_Instructions to follow:_ Exactly as written, transcribe the lines that run from the one containing "Then we realized" to the end of the records below.

_Available data:_
════════════════
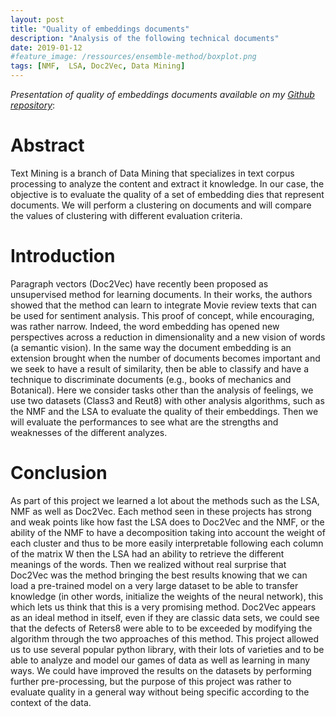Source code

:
 ```yaml
---
layout: post
title: "Quality of embeddings documents"
description: "Analysis of the following technical documents"
date: 2019-01-12
#feature_image: /ressources/ensemble-method/boxplot.png
tags: [NMF,  LSA, Doc2Vec, Data Mining]
---
```


*Presentation of quality of embeddings documents available on my [Github repository](https://github.com/mbenhamd/documents-embeddings)*:

# Abstract

Text Mining is a branch of Data Mining that specializes in
text corpus processing to analyze the content and extract it
knowledge. In our case, the objective is to evaluate the quality of a
set of embedding dies that represent documents. We
will perform a clustering on documents and will compare the values of
clustering with different evaluation criteria.

<!--more-->

# Introduction

Paragraph vectors (Doc2Vec) have recently been proposed as
unsupervised method for learning documents. In their
works, the authors showed that the method can learn to integrate
Movie review texts that can be used for sentiment analysis. This proof of concept, while encouraging, was rather
narrow.
Indeed, the word embedding has opened new perspectives across
a reduction in dimensionality and a new vision of words (a
semantic vision).
In the same way the document embedding is an extension brought
when the number of documents becomes important and we seek to have
a result of similarity, then be able to classify and have a technique to discriminate documents (e.g., books of mechanics and
Botanical).
Here we consider tasks other than the analysis of feelings, we
use two datasets (Class3 and Reut8) with other analysis algorithms, such as the NMF and the LSA to evaluate the quality of
their embeddings. Then we will evaluate the performances to see
what are the strengths and weaknesses of the different analyzes.


# Conclusion

As part of this project we learned a lot about the methods
such as the LSA, NMF as well as Doc2Vec.
Each method seen in these projects has strong and weak points
like how fast the LSA does to Doc2Vec and the NMF, or
the ability of the NMF to have a decomposition taking into account the
weight of each cluster and thus to be more easily interpretable following
each column of the matrix W then the LSA had an ability to retrieve
the different meanings of the words.
Then we realized without real surprise that Doc2Vec was the method bringing the best results knowing that we can load a
pre-trained model on a very large dataset to be able to transfer
knowledge (in other words, initialize the weights of the neural network), this
which lets us think that this is a very promising method.
Doc2Vec appears as an ideal method in itself, even if they are
classic data sets, we could see that the defects of Reters8 were able to
to be exceeded by modifying the algorithm through the two approaches of this
method.
This project allowed us to use several popular python library,
with their lots of varieties and to be able to analyze and model our games of
data as well as learning in many ways.
We could have improved the results on the datasets by performing
further pre-processing, but the purpose of this project was rather to evaluate
quality in a general way without being specific according to the context of the
data.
════════════════
_Your solution:_
Then we realized without real surprise that Doc2Vec was the method bringing the best results knowing that we can load a
pre-trained model on a very large dataset to be able to transfer
knowledge (in other words, initialize the weights of the neural network), this
which lets us think that this is a very promising method.
Doc2Vec appears as an ideal method in itself, even if they are
classic data sets, we could see that the defects of Reters8 were able to
to be exceeded by modifying the algorithm through the two approaches of this
method.
This project allowed us to use several popular python library,
with their lots of varieties and to be able to analyze and model our games of
data as well as learning in many ways.
We could have improved the results on the datasets by performing
further pre-processing, but the purpose of this project was rather to evaluate
quality in a general way without being specific according to the context of the
data.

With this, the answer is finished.